Task item —
Below are records; count the lines that contain "Access" and give only the total.

Dataset records —
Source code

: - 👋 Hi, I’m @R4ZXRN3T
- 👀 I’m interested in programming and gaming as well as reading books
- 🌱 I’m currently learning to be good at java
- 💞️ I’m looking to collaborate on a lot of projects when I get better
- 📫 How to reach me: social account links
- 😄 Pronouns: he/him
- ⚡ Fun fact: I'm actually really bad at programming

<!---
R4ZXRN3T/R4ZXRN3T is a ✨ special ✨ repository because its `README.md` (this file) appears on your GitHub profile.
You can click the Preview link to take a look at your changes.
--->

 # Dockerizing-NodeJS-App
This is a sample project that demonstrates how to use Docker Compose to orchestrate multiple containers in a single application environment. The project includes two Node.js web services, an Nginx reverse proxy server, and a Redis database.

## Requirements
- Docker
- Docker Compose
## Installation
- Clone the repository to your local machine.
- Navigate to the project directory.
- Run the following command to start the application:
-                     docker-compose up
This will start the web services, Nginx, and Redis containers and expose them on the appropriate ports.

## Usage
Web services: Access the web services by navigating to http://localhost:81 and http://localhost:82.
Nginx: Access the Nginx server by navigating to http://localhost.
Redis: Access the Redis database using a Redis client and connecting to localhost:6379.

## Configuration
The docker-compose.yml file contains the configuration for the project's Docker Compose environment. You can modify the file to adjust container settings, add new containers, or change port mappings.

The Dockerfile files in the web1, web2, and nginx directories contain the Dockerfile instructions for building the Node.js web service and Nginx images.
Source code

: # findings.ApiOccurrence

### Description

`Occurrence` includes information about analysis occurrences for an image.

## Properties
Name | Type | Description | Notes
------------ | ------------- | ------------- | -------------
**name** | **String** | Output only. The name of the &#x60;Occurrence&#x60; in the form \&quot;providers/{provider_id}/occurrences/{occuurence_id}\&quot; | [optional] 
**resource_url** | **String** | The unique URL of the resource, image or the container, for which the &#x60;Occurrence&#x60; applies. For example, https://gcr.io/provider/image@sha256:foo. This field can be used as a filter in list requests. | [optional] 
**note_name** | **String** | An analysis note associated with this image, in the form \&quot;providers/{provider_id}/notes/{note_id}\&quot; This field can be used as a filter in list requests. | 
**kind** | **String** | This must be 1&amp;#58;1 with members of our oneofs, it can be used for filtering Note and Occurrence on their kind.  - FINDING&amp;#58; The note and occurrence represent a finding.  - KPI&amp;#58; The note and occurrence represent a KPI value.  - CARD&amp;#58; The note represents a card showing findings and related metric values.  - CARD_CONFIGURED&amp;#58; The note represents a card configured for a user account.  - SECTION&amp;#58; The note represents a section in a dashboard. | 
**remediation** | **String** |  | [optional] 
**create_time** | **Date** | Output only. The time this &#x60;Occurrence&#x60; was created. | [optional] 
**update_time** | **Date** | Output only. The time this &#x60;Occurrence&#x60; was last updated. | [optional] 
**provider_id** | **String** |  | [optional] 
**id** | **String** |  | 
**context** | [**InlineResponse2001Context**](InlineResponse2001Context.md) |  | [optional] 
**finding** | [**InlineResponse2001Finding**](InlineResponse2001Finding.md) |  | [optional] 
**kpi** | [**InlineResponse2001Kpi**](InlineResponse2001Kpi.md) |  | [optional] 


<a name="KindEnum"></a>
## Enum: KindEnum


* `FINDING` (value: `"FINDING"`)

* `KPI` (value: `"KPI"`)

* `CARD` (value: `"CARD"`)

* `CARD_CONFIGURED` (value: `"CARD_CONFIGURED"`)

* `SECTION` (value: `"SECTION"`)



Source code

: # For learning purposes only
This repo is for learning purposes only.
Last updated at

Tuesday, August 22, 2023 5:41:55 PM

Written answer —
3